Your Business Layer should not have intimate knowledge of your data model so it can't possibly fire a query against your data. Using Linq to objects in your Business Layer is fine so long as these objects are not data from your database. Just because you have the ability to use Linq doesn't mean you should. What is really important is to keep your business layer agnostic of your logical data model. That is the business layer shouldn't really know how the data is arranged or stored, in the database. To given an example, let's say you started out with a database design such that you have one table that contained the customers and their orders (not a normalized data model, I know, but bear with me for a bit). You business layer in turn has a need to see this data in a normalized form (header-detail). So it expects a DataSet say, with two DataTables, one for customers and one for their orders. Later, you change your data model to have customers and order is two different tables with a header-detail relationship. Your Business layer should not be impacted by this. And that is the function of the Data Layer (including the the use of Stored procedure).

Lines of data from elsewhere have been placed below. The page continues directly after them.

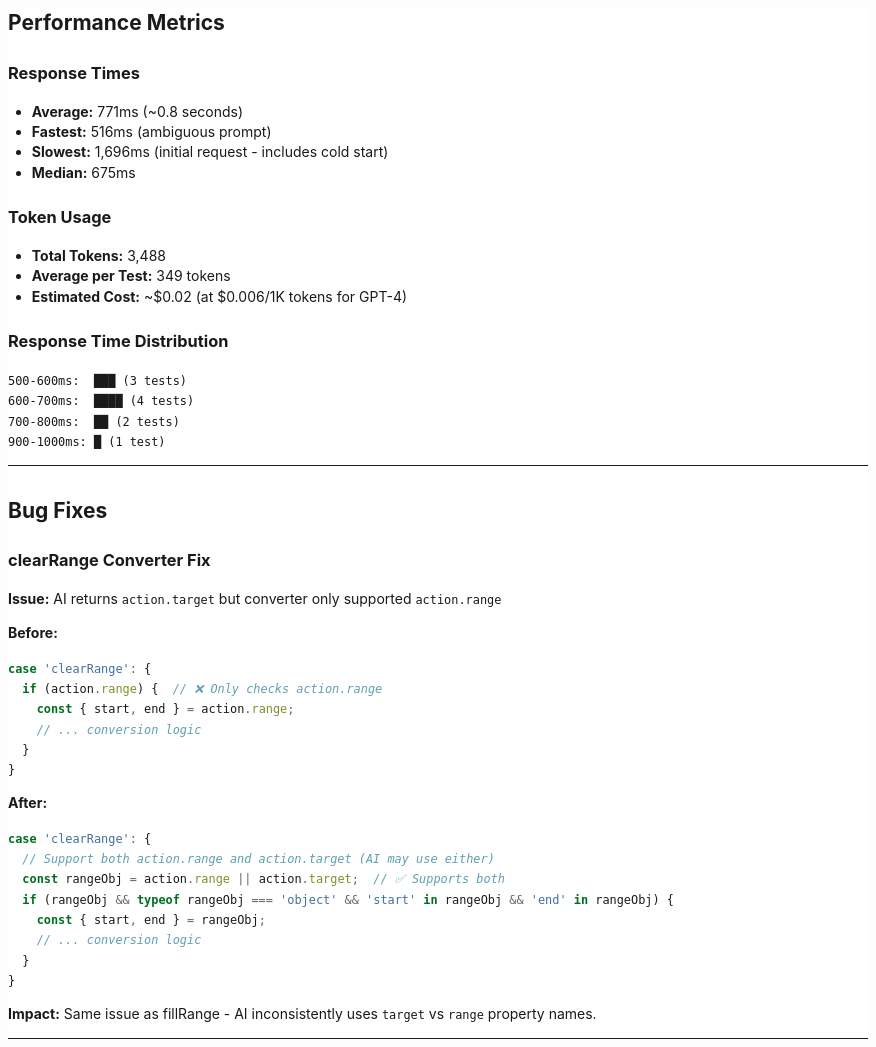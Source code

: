 ## Performance Metrics

### Response Times
- **Average:** 771ms (~0.8 seconds)
- **Fastest:** 516ms (ambiguous prompt)
- **Slowest:** 1,696ms (initial request - includes cold start)
- **Median:** 675ms

### Token Usage
- **Total Tokens:** 3,488
- **Average per Test:** 349 tokens
- **Estimated Cost:** ~$0.02 (at $0.006/1K tokens for GPT-4)

### Response Time Distribution
```
500-600ms:  ███ (3 tests)
600-700ms:  ████ (4 tests)
700-800ms:  ██ (2 tests)
900-1000ms: █ (1 test)
```

---

## Bug Fixes

### clearRange Converter Fix

**Issue:** AI returns `action.target` but converter only supported `action.range`

**Before:**
```typescript
case 'clearRange': {
  if (action.range) {  // ❌ Only checks action.range
    const { start, end } = action.range;
    // ... conversion logic
  }
}
```

**After:**
```typescript
case 'clearRange': {
  // Support both action.range and action.target (AI may use either)
  const rangeObj = action.range || action.target;  // ✅ Supports both
  if (rangeObj && typeof rangeObj === 'object' && 'start' in rangeObj && 'end' in rangeObj) {
    const { start, end } = rangeObj;
    // ... conversion logic
  }
}
```

**Impact:** Same issue as fillRange - AI inconsistently uses `target` vs `range` property names.

---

Design of a Data Access Layer

The best way to understand what your data layer must do for you is to see it from the perspective of a Business Layer. Since the Business Layer is data model agnostic it asks for data in the way *it* understands and it does so in very simple terms. That is the business layer talks in the language of the business or domain language. such as
GetCustomers();
or 
GetCustomerOrders(42);
or
GetAllOrdersForThisMonth();
What the Business Layer gets back from the Data Layer can in the form of:
  1. DbDataReaders that contain one or more result sets
  2. DataTables or DataSets
  3. Instances of some POCOs (Plain Old CLR Objects)
If you're using DataTables or DataSets, just remember to use them as one way only in-memory data. That is don't use them to post data back to the database.

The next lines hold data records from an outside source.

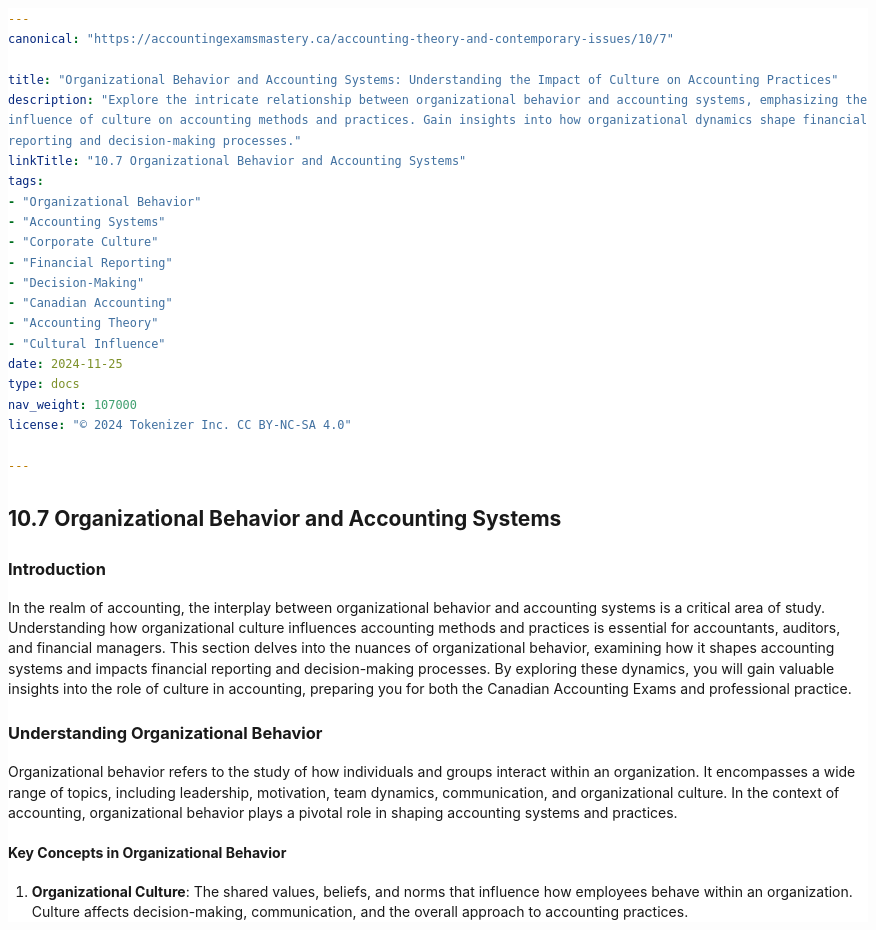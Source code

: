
 ```yaml
---
canonical: "https://accountingexamsmastery.ca/accounting-theory-and-contemporary-issues/10/7"

title: "Organizational Behavior and Accounting Systems: Understanding the Impact of Culture on Accounting Practices"
description: "Explore the intricate relationship between organizational behavior and accounting systems, emphasizing the influence of culture on accounting methods and practices. Gain insights into how organizational dynamics shape financial reporting and decision-making processes."
linkTitle: "10.7 Organizational Behavior and Accounting Systems"
tags:
- "Organizational Behavior"
- "Accounting Systems"
- "Corporate Culture"
- "Financial Reporting"
- "Decision-Making"
- "Canadian Accounting"
- "Accounting Theory"
- "Cultural Influence"
date: 2024-11-25
type: docs
nav_weight: 107000
license: "© 2024 Tokenizer Inc. CC BY-NC-SA 4.0"

---
```


## 10.7 Organizational Behavior and Accounting Systems

### Introduction

In the realm of accounting, the interplay between organizational behavior and accounting systems is a critical area of study. Understanding how organizational culture influences accounting methods and practices is essential for accountants, auditors, and financial managers. This section delves into the nuances of organizational behavior, examining how it shapes accounting systems and impacts financial reporting and decision-making processes. By exploring these dynamics, you will gain valuable insights into the role of culture in accounting, preparing you for both the Canadian Accounting Exams and professional practice.

### Understanding Organizational Behavior

Organizational behavior refers to the study of how individuals and groups interact within an organization. It encompasses a wide range of topics, including leadership, motivation, team dynamics, communication, and organizational culture. In the context of accounting, organizational behavior plays a pivotal role in shaping accounting systems and practices.

#### Key Concepts in Organizational Behavior

1. **Organizational Culture**: The shared values, beliefs, and norms that influence how employees behave within an organization. Culture affects decision-making, communication, and the overall approach to accounting practices.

Yes DbDataReader is just fine!

Some people might freak out when they read DbDataReader. Well, a DataReader *does not* have to be tied to a database or database engine, it can represent in-memory data completely independent of any database. So treat it as just that. A base class that holds one or more result sets. There are some drawbacks to using a DbDataReader but those can be easily addressed as I've demonstrated. DbDataReaders should be used only when you consume the data as fast as possible. So if you're binding your DbDataReader to a web page or if you're streaming a collection of objects out to clients from a WCF application or Web Service application then use a DbDataReader to go directly to the output stream.
The Data Layer is turn tries hard to isolate itself from data model changes and to some extent deep knowledge of the logical design of the database. This isolation is achieved by the use of stored procedure. Stored procedures, give you the ability to perform joins and projections on your data while the output is one or more flattened result sets. The Data Access layer has no idea how the data was really stored and that's the way it should be. So going back to our earlier example of customer orders. When the Business layer wants to create an order for a customer, if receives data from the UI, validates it and then it might use a method in the data access layer that looks like this:
CreateCustomerOrder(42, order);
The Business Layer has no knowledge of the data model, it knows only of the business rules that are applicable. The DataAccess layer in turn might break up the data into an order and order line items but preferably it should make just one call to a stored procedure that knows what to do with this data and which tables to store it into. Isolating the Data Access layer from the logical model may not always be possible, in such cases it's ok to do things in the Data Access layer that warrant it's keen knowledge of the logical data model. But try and avoid it as far as possible. The Business Module on the other hand should never have intimate knowledge of the structure of data and relationships in the database. This whole subject is actually quite involved but I hope I've managed to impart the important aspects (albeit at a high level) of the purpose and function of a Data Access Layer and to some extent the Business Layer as well.